● **PROBLEM DETAILS**:
Every single entry must be restated word for word.
##### RECORDS PROVIDED #####
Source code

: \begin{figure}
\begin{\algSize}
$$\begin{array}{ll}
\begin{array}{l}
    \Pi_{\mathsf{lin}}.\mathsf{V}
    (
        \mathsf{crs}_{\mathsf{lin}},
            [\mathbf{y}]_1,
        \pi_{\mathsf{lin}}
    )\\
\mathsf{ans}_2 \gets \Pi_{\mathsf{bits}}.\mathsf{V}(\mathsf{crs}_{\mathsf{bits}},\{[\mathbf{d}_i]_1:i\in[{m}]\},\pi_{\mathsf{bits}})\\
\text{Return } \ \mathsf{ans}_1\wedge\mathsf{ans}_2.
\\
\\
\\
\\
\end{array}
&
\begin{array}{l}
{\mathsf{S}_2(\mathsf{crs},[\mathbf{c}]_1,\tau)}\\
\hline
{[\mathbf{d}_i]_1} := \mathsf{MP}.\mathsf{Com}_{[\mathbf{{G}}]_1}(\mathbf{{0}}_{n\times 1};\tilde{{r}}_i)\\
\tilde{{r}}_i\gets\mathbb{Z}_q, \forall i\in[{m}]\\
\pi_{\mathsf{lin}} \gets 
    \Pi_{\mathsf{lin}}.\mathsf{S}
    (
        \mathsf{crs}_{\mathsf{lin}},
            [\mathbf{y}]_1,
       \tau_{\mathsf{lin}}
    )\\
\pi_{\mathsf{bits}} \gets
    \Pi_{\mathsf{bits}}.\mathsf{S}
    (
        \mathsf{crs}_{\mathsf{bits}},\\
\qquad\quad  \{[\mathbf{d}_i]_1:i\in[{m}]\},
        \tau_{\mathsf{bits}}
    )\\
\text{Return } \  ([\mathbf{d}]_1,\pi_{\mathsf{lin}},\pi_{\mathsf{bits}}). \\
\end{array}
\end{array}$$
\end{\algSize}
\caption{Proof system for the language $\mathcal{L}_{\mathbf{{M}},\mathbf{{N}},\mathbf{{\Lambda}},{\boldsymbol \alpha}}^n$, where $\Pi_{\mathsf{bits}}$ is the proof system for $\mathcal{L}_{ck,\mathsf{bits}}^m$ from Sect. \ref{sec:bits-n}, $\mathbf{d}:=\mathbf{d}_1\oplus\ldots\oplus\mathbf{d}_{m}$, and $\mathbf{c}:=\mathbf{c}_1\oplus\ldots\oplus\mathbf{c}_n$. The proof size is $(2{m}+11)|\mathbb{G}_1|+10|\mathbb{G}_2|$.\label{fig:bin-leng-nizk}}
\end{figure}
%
#####
● **SOLUTION**:
Source code

: \begin{figure}
\begin{\algSize}
$$\begin{array}{ll}
\begin{array}{l}
    \Pi_{\mathsf{lin}}.\mathsf{V}
    (
        \mathsf{crs}_{\mathsf{lin}},
            [\mathbf{y}]_1,
        \pi_{\mathsf{lin}}
    )\\
\mathsf{ans}_2 \gets \Pi_{\mathsf{bits}}.\mathsf{V}(\mathsf{crs}_{\mathsf{bits}},\{[\mathbf{d}_i]_1:i\in[{m}]\},\pi_{\mathsf{bits}})\\
\text{Return } \ \mathsf{ans}_1\wedge\mathsf{ans}_2.
\\
\\
\\
\\
\end{array}
&
\begin{array}{l}
{\mathsf{S}_2(\mathsf{crs},[\mathbf{c}]_1,\tau)}\\
\hline
{[\mathbf{d}_i]_1} := \mathsf{MP}.\mathsf{Com}_{[\mathbf{{G}}]_1}(\mathbf{{0}}_{n\times 1};\tilde{{r}}_i)\\
\tilde{{r}}_i\gets\mathbb{Z}_q, \forall i\in[{m}]\\
\pi_{\mathsf{lin}} \gets 
    \Pi_{\mathsf{lin}}.\mathsf{S}
    (
        \mathsf{crs}_{\mathsf{lin}},
            [\mathbf{y}]_1,
       \tau_{\mathsf{lin}}
    )\\
\pi_{\mathsf{bits}} \gets
    \Pi_{\mathsf{bits}}.\mathsf{S}
    (
        \mathsf{crs}_{\mathsf{bits}},\\
\qquad\quad  \{[\mathbf{d}_i]_1:i\in[{m}]\},
        \tau_{\mathsf{bits}}
    )\\
\text{Return } \  ([\mathbf{d}]_1,\pi_{\mathsf{lin}},\pi_{\mathsf{bits}}). \\
\end{array}
\end{array}$$
\end{\algSize}
\caption{Proof system for the language $\mathcal{L}_{\mathbf{{M}},\mathbf{{N}},\mathbf{{\Lambda}},{\boldsymbol \alpha}}^n$, where $\Pi_{\mathsf{bits}}$ is the proof system for $\mathcal{L}_{ck,\mathsf{bits}}^m$ from Sect. \ref{sec:bits-n}, $\mathbf{d}:=\mathbf{d}_1\oplus\ldots\oplus\mathbf{d}_{m}$, and $\mathbf{c}:=\mathbf{c}_1\oplus\ldots\oplus\mathbf{c}_n$. The proof size is $(2{m}+11)|\mathbb{G}_1|+10|\mathbb{G}_2|$.\label{fig:bin-leng-nizk}}
\end{figure}
%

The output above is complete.